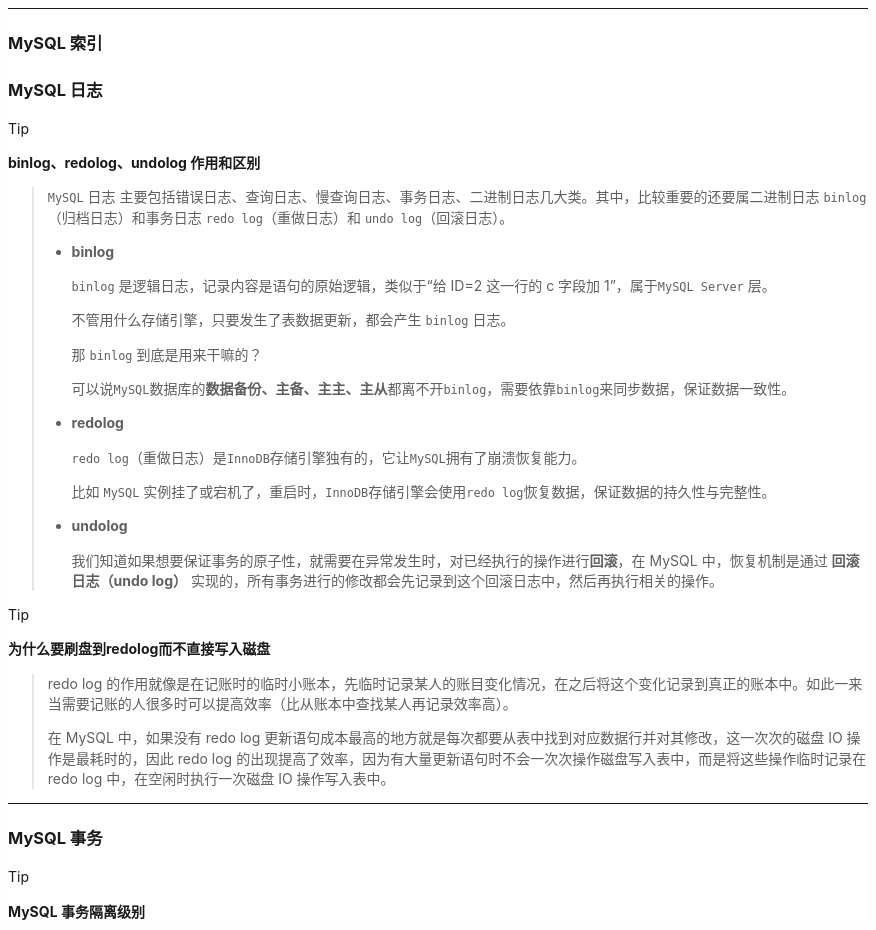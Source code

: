 
------



### MySQL 索引



### MySQL 日志

> [!Tip]
>
> **binlog、redolog、undolog 作用和区别**

> `MySQL` 日志 主要包括错误日志、查询日志、慢查询日志、事务日志、二进制日志几大类。其中，比较重要的还要属二进制日志 `binlog`（归档日志）和事务日志 `redo log`（重做日志）和 `undo log`（回滚日志）。
>
> - **binlog**
>
>   `binlog` 是逻辑日志，记录内容是语句的原始逻辑，类似于“给 ID=2 这一行的 c 字段加 1”，属于`MySQL Server` 层。
>
>   不管用什么存储引擎，只要发生了表数据更新，都会产生 `binlog` 日志。
>
>   那 `binlog` 到底是用来干嘛的？
>
>   可以说`MySQL`数据库的**数据备份、主备、主主、主从**都离不开`binlog`，需要依靠`binlog`来同步数据，保证数据一致性。
>
> - **redolog**
>
>   `redo log`（重做日志）是`InnoDB`存储引擎独有的，它让`MySQL`拥有了崩溃恢复能力。
>
>   比如 `MySQL` 实例挂了或宕机了，重启时，`InnoDB`存储引擎会使用`redo log`恢复数据，保证数据的持久性与完整性。
>
> - **undolog**
>
>   我们知道如果想要保证事务的原子性，就需要在异常发生时，对已经执行的操作进行**回滚**，在 MySQL 中，恢复机制是通过 **回滚日志（undo log）** 实现的，所有事务进行的修改都会先记录到这个回滚日志中，然后再执行相关的操作。



> [!Tip]
>
> **为什么要刷盘到redolog而不直接写入磁盘**

> redo log 的作用就像是在记账时的临时小账本，先临时记录某人的账目变化情况，在之后将这个变化记录到真正的账本中。如此一来当需要记账的人很多时可以提高效率（比从账本中查找某人再记录效率高）。
>
> 在 MySQL 中，如果没有 redo log 更新语句成本最高的地方就是每次都要从表中找到对应数据行并对其修改，这一次次的磁盘 IO 操作是最耗时的，因此 redo log 的出现提高了效率，因为有大量更新语句时不会一次次操作磁盘写入表中，而是将这些操作临时记录在 redo log 中，在空闲时执行一次磁盘 IO 操作写入表中。

------



### MySQL 事务

> [!Tip]
>
> **MySQL 事务隔离级别**
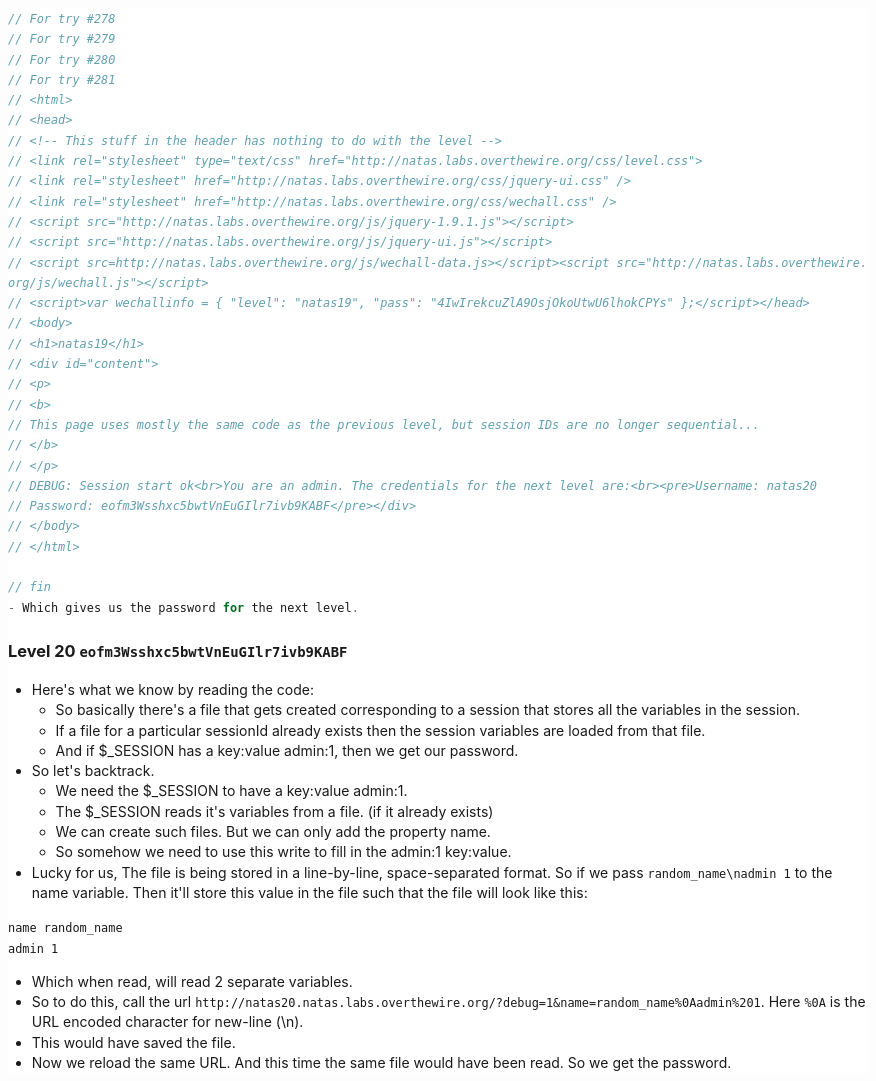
 ```javascript
// For try #278
// For try #279
// For try #280
// For try #281
// <html>
// <head>
// <!-- This stuff in the header has nothing to do with the level -->
// <link rel="stylesheet" type="text/css" href="http://natas.labs.overthewire.org/css/level.css">
// <link rel="stylesheet" href="http://natas.labs.overthewire.org/css/jquery-ui.css" />
// <link rel="stylesheet" href="http://natas.labs.overthewire.org/css/wechall.css" />
// <script src="http://natas.labs.overthewire.org/js/jquery-1.9.1.js"></script>
// <script src="http://natas.labs.overthewire.org/js/jquery-ui.js"></script>
// <script src=http://natas.labs.overthewire.org/js/wechall-data.js></script><script src="http://natas.labs.overthewire.org/js/wechall.js"></script>
// <script>var wechallinfo = { "level": "natas19", "pass": "4IwIrekcuZlA9OsjOkoUtwU6lhokCPYs" };</script></head>
// <body>
// <h1>natas19</h1>
// <div id="content">
// <p>
// <b>
// This page uses mostly the same code as the previous level, but session IDs are no longer sequential...
// </b>
// </p>
// DEBUG: Session start ok<br>You are an admin. The credentials for the next level are:<br><pre>Username: natas20
// Password: eofm3Wsshxc5bwtVnEuGIlr7ivb9KABF</pre></div>
// </body>
// </html>

// fin
- Which gives us the password for the next level.
```

### Level 20 `eofm3Wsshxc5bwtVnEuGIlr7ivb9KABF`
- Here's what we know by reading the code:
    - So basically there's a file that gets created corresponding to a session that stores all the variables in the session.
    - If a file for a particular sessionId already exists then the session variables are loaded from that file.
    - And if $_SESSION has a key:value admin:1, then we get our password.
- So let's backtrack. 
    - We need the $_SESSION to have a key:value admin:1.
    - The $_SESSION reads it's variables from a file. (if it already exists)
    - We can create such files. But we can only add the property name.
    - So somehow we need to use this write to fill in the admin:1 key:value.
- Lucky for us, The file is being stored in a line-by-line, space-separated format. So if we pass `random_name\nadmin 1` to the name variable. Then it'll store this value in the file such that the file will look like this:
```
name random_name
admin 1
```
- Which when read, will read 2 separate variables.
- So to do this, call the url `http://natas20.natas.labs.overthewire.org/?debug=1&name=random_name%0Aadmin%201`. Here `%0A` is the URL encoded character for new-line (\n).
- This would have saved the file. 
- Now we reload the same URL. And this time the same file would have been read. So we get the password.
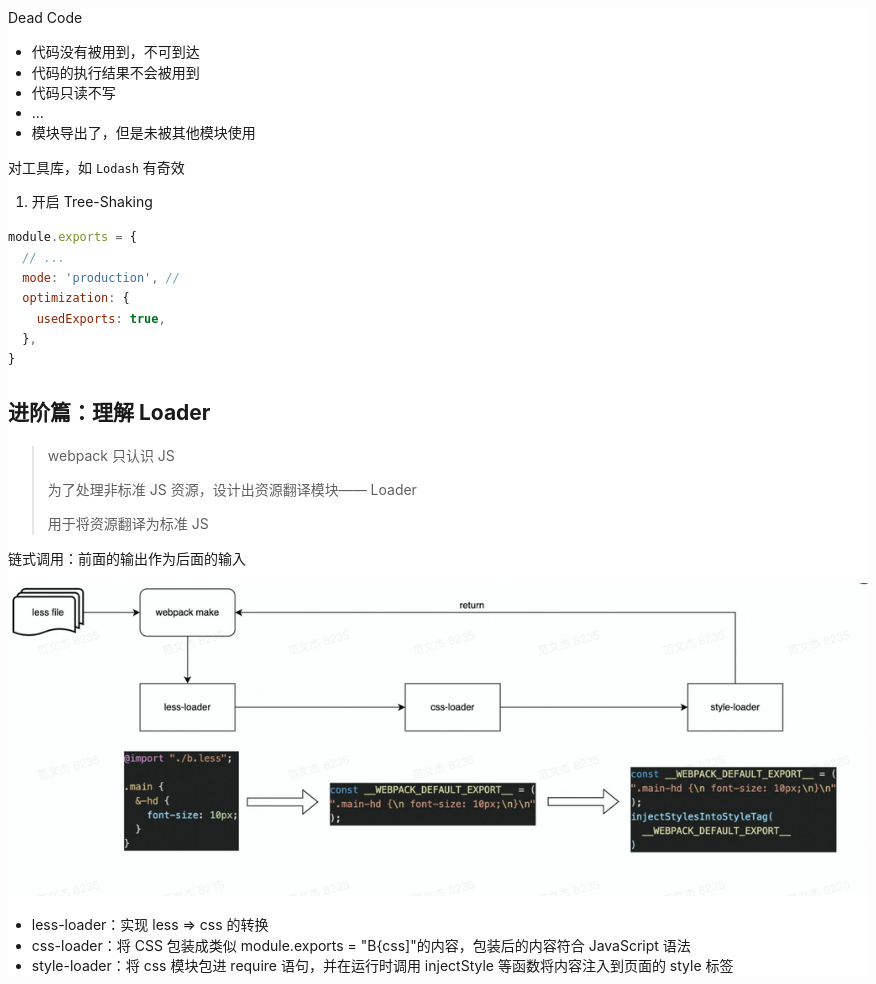 Dead Code

- 代码没有被用到，不可到达
- 代码的执行结果不会被用到
- 代码只读不写
- ...
- 模块导出了，但是未被其他模块使用

对工具库，如 `Lodash` 有奇效

1. 开启 Tree-Shaking

```js
module.exports = {
  // ...
  mode: 'production', //
  optimization: {
    usedExports: true,
  },
}
```

## 进阶篇：理解 Loader

> webpack 只认识 JS
>
> 为了处理非标准 JS 资源，设计出资源翻译模块—— Loader
>
> 用于将资源翻译为标准 JS

链式调用：前面的输出作为后面的输入

![image-20220128191804397](./imgs/9.png)

- less-loader：实现 less => css 的转换
- css-loader：将 CSS 包装成类似 module.exports = "B{css]"的内容，包装后的内容符合 JavaScript 语法
- style-loader：将 css 模块包进 require 语句，并在运行时调用 injectStyle 等函数将内容注入到页面的 style 标签
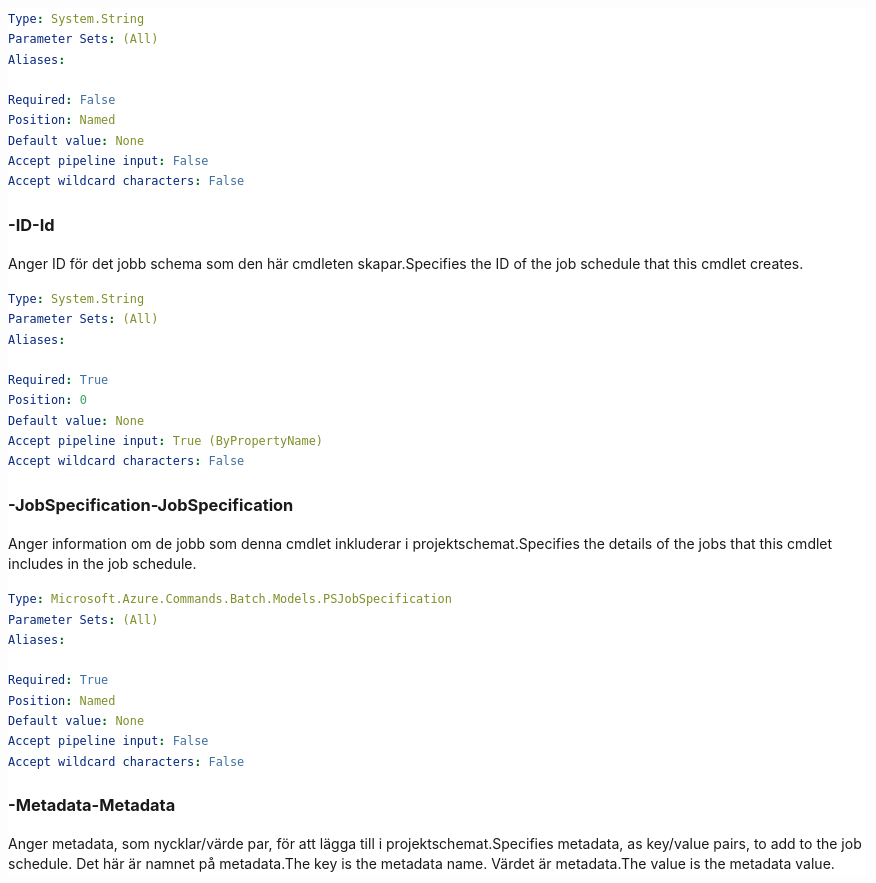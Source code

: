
 ```yaml
Type: System.String
Parameter Sets: (All)
Aliases:

Required: False
Position: Named
Default value: None
Accept pipeline input: False
Accept wildcard characters: False
```

### <span data-ttu-id="2c576-129">-ID</span><span class="sxs-lookup"><span data-stu-id="2c576-129">-Id</span></span>
<span data-ttu-id="2c576-130">Anger ID för det jobb schema som den här cmdleten skapar.</span><span class="sxs-lookup"><span data-stu-id="2c576-130">Specifies the ID of the job schedule that this cmdlet creates.</span></span>

```yaml
Type: System.String
Parameter Sets: (All)
Aliases:

Required: True
Position: 0
Default value: None
Accept pipeline input: True (ByPropertyName)
Accept wildcard characters: False
```

### <span data-ttu-id="2c576-131">-JobSpecification</span><span class="sxs-lookup"><span data-stu-id="2c576-131">-JobSpecification</span></span>
<span data-ttu-id="2c576-132">Anger information om de jobb som denna cmdlet inkluderar i projektschemat.</span><span class="sxs-lookup"><span data-stu-id="2c576-132">Specifies the details of the jobs that this cmdlet includes in the job schedule.</span></span>

```yaml
Type: Microsoft.Azure.Commands.Batch.Models.PSJobSpecification
Parameter Sets: (All)
Aliases:

Required: True
Position: Named
Default value: None
Accept pipeline input: False
Accept wildcard characters: False
```

### <span data-ttu-id="2c576-133">-Metadata</span><span class="sxs-lookup"><span data-stu-id="2c576-133">-Metadata</span></span>
<span data-ttu-id="2c576-134">Anger metadata, som nycklar/värde par, för att lägga till i projektschemat.</span><span class="sxs-lookup"><span data-stu-id="2c576-134">Specifies metadata, as key/value pairs, to add to the job schedule.</span></span>
<span data-ttu-id="2c576-135">Det här är namnet på metadata.</span><span class="sxs-lookup"><span data-stu-id="2c576-135">The key is the metadata name.</span></span>
<span data-ttu-id="2c576-136">Värdet är metadata.</span><span class="sxs-lookup"><span data-stu-id="2c576-136">The value is the metadata value.</span></span>
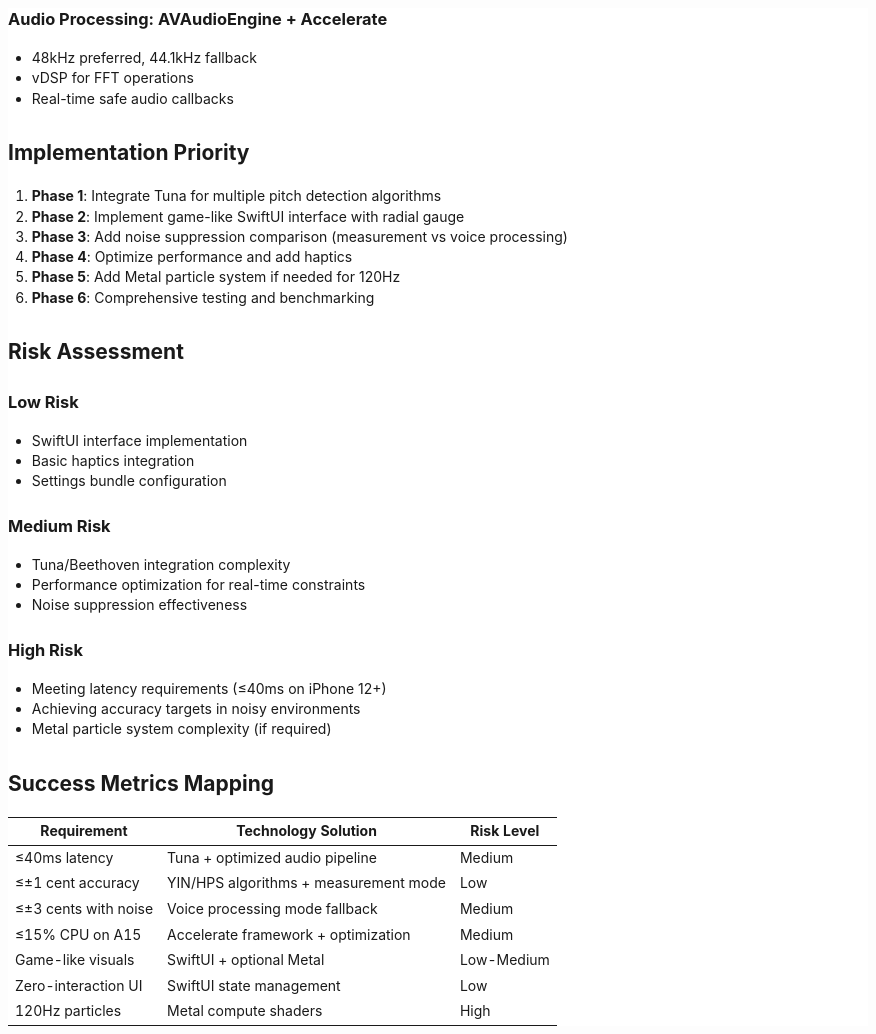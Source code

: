 ### Audio Processing: AVAudioEngine + Accelerate
- 48kHz preferred, 44.1kHz fallback
- vDSP for FFT operations
- Real-time safe audio callbacks

## Implementation Priority

1. **Phase 1**: Integrate Tuna for multiple pitch detection algorithms
2. **Phase 2**: Implement game-like SwiftUI interface with radial gauge
3. **Phase 3**: Add noise suppression comparison (measurement vs voice processing)
4. **Phase 4**: Optimize performance and add haptics
5. **Phase 5**: Add Metal particle system if needed for 120Hz
6. **Phase 6**: Comprehensive testing and benchmarking

## Risk Assessment

### Low Risk
- SwiftUI interface implementation
- Basic haptics integration
- Settings bundle configuration

### Medium Risk  
- Tuna/Beethoven integration complexity
- Performance optimization for real-time constraints
- Noise suppression effectiveness

### High Risk
- Meeting latency requirements (≤40ms on iPhone 12+)
- Achieving accuracy targets in noisy environments
- Metal particle system complexity (if required)

## Success Metrics Mapping

| Requirement | Technology Solution | Risk Level |
|-------------|-------------------|------------|
| ≤40ms latency | Tuna + optimized audio pipeline | Medium |
| ≤±1 cent accuracy | YIN/HPS algorithms + measurement mode | Low |
| ≤±3 cents with noise | Voice processing mode fallback | Medium |
| ≤15% CPU on A15 | Accelerate framework + optimization | Medium |
| Game-like visuals | SwiftUI + optional Metal | Low-Medium |
| Zero-interaction UI | SwiftUI state management | Low |
| 120Hz particles | Metal compute shaders | High |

+ + + + +

_EXERCISE GOAL_. All lines holding the word "Risk" must be copied from the data.

_RESPONSE TO THIS EXERCISE_.
## Risk Assessment
### Low Risk
### Medium Risk  
### High Risk
| Requirement | Technology Solution | Risk Level |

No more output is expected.